Data under study Start Marker
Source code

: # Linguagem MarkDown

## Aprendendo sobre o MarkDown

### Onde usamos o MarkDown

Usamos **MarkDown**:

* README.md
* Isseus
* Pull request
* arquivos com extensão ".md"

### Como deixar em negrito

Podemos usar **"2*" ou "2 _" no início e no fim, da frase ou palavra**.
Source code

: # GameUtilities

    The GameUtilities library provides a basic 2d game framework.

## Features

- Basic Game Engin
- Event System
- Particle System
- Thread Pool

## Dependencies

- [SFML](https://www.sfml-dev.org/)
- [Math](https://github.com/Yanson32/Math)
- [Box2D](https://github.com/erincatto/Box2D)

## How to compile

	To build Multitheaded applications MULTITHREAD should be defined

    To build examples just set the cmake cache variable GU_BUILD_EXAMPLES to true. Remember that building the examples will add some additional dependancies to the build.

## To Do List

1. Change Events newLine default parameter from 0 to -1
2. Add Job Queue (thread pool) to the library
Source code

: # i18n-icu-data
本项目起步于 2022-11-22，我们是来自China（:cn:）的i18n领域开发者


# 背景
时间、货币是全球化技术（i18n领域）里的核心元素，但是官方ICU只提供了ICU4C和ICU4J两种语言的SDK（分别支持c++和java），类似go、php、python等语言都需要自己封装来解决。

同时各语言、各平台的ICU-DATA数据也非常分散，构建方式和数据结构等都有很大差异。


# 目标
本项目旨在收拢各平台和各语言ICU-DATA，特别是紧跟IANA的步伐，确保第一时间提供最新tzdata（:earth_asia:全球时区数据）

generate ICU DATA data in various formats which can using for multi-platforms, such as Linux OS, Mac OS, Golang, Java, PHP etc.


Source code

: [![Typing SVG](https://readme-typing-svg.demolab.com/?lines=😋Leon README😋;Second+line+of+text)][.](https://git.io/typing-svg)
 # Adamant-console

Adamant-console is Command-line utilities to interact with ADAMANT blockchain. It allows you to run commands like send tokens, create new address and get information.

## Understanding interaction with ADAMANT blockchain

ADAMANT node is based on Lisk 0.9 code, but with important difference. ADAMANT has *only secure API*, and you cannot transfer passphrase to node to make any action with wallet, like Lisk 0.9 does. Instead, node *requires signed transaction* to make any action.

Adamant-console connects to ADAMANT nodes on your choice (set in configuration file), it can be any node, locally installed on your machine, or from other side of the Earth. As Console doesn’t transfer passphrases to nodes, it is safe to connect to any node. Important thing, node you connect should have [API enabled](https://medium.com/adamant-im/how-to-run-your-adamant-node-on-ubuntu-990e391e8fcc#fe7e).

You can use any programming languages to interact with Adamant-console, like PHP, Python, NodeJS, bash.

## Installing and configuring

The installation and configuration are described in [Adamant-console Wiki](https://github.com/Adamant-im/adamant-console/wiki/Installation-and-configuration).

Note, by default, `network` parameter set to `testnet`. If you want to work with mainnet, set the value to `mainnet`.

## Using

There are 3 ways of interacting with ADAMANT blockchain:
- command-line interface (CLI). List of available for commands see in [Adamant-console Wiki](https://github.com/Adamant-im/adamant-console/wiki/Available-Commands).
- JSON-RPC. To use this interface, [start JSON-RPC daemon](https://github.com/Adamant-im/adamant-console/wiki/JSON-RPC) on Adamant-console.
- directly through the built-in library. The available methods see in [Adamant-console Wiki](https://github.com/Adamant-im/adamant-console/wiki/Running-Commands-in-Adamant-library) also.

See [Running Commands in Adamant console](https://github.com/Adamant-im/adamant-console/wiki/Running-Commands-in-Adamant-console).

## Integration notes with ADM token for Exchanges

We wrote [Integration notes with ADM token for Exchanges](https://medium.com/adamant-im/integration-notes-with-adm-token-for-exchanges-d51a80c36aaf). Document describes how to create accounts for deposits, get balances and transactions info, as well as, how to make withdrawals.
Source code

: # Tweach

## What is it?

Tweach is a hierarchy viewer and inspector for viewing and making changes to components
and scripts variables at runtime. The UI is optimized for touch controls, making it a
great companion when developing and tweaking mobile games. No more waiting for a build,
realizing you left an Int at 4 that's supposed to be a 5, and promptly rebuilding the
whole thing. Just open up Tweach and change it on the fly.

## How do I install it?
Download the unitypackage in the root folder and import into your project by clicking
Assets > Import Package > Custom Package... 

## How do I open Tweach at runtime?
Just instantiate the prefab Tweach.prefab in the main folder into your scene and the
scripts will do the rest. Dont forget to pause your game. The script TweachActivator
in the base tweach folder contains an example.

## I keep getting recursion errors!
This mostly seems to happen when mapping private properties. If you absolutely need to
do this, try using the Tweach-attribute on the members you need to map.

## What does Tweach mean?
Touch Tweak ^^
Data under study End Marker
» **Task item**: Give the complete material back, word for word.

» **Result**:
Source code

: # Linguagem MarkDown

## Aprendendo sobre o MarkDown

### Onde usamos o MarkDown

Usamos **MarkDown**:

* README.md
* Isseus
* Pull request
* arquivos com extensão ".md"

### Como deixar em negrito

Podemos usar **"2*" ou "2 _" no início e no fim, da frase ou palavra**.
Source code

: # GameUtilities

    The GameUtilities library provides a basic 2d game framework.

## Features

- Basic Game Engin
- Event System
- Particle System
- Thread Pool

## Dependencies

- [SFML](https://www.sfml-dev.org/)
- [Math](https://github.com/Yanson32/Math)
- [Box2D](https://github.com/erincatto/Box2D)

## How to compile

	To build Multitheaded applications MULTITHREAD should be defined

    To build examples just set the cmake cache variable GU_BUILD_EXAMPLES to true. Remember that building the examples will add some additional dependancies to the build.

## To Do List

1. Change Events newLine default parameter from 0 to -1
2. Add Job Queue (thread pool) to the library
Source code

: # i18n-icu-data
本项目起步于 2022-11-22，我们是来自China（:cn:）的i18n领域开发者


# 背景
时间、货币是全球化技术（i18n领域）里的核心元素，但是官方ICU只提供了ICU4C和ICU4J两种语言的SDK（分别支持c++和java），类似go、php、python等语言都需要自己封装来解决。

同时各语言、各平台的ICU-DATA数据也非常分散，构建方式和数据结构等都有很大差异。


# 目标
本项目旨在收拢各平台和各语言ICU-DATA，特别是紧跟IANA的步伐，确保第一时间提供最新tzdata（:earth_asia:全球时区数据）

generate ICU DATA data in various formats which can using for multi-platforms, such as Linux OS, Mac OS, Golang, Java, PHP etc.


Source code

: [![Typing SVG](https://readme-typing-svg.demolab.com/?lines=😋Leon README😋;Second+line+of+text)][.](https://git.io/typing-svg)
 # Adamant-console

Adamant-console is Command-line utilities to interact with ADAMANT blockchain. It allows you to run commands like send tokens, create new address and get information.

## Understanding interaction with ADAMANT blockchain

ADAMANT node is based on Lisk 0.9 code, but with important difference. ADAMANT has *only secure API*, and you cannot transfer passphrase to node to make any action with wallet, like Lisk 0.9 does. Instead, node *requires signed transaction* to make any action.

Adamant-console connects to ADAMANT nodes on your choice (set in configuration file), it can be any node, locally installed on your machine, or from other side of the Earth. As Console doesn’t transfer passphrases to nodes, it is safe to connect to any node. Important thing, node you connect should have [API enabled](https://medium.com/adamant-im/how-to-run-your-adamant-node-on-ubuntu-990e391e8fcc#fe7e).

You can use any programming languages to interact with Adamant-console, like PHP, Python, NodeJS, bash.

## Installing and configuring

The installation and configuration are described in [Adamant-console Wiki](https://github.com/Adamant-im/adamant-console/wiki/Installation-and-configuration).

Note, by default, `network` parameter set to `testnet`. If you want to work with mainnet, set the value to `mainnet`.

## Using

There are 3 ways of interacting with ADAMANT blockchain:
- command-line interface (CLI). List of available for commands see in [Adamant-console Wiki](https://github.com/Adamant-im/adamant-console/wiki/Available-Commands).
- JSON-RPC. To use this interface, [start JSON-RPC daemon](https://github.com/Adamant-im/adamant-console/wiki/JSON-RPC) on Adamant-console.
- directly through the built-in library. The available methods see in [Adamant-console Wiki](https://github.com/Adamant-im/adamant-console/wiki/Running-Commands-in-Adamant-library) also.

See [Running Commands in Adamant console](https://github.com/Adamant-im/adamant-console/wiki/Running-Commands-in-Adamant-console).

## Integration notes with ADM token for Exchanges

We wrote [Integration notes with ADM token for Exchanges](https://medium.com/adamant-im/integration-notes-with-adm-token-for-exchanges-d51a80c36aaf). Document describes how to create accounts for deposits, get balances and transactions info, as well as, how to make withdrawals.
Source code

: # Tweach

## What is it?

Tweach is a hierarchy viewer and inspector for viewing and making changes to components
and scripts variables at runtime. The UI is optimized for touch controls, making it a
great companion when developing and tweaking mobile games. No more waiting for a build,
realizing you left an Int at 4 that's supposed to be a 5, and promptly rebuilding the
whole thing. Just open up Tweach and change it on the fly.

## How do I install it?
Download the unitypackage in the root folder and import into your project by clicking
Assets > Import Package > Custom Package... 

## How do I open Tweach at runtime?
Just instantiate the prefab Tweach.prefab in the main folder into your scene and the
scripts will do the rest. Dont forget to pause your game. The script TweachActivator
in the base tweach folder contains an example.

## I keep getting recursion errors!
This mostly seems to happen when mapping private properties. If you absolutely need to
do this, try using the Tweach-attribute on the members you need to map.

## What does Tweach mean?
Touch Tweak ^^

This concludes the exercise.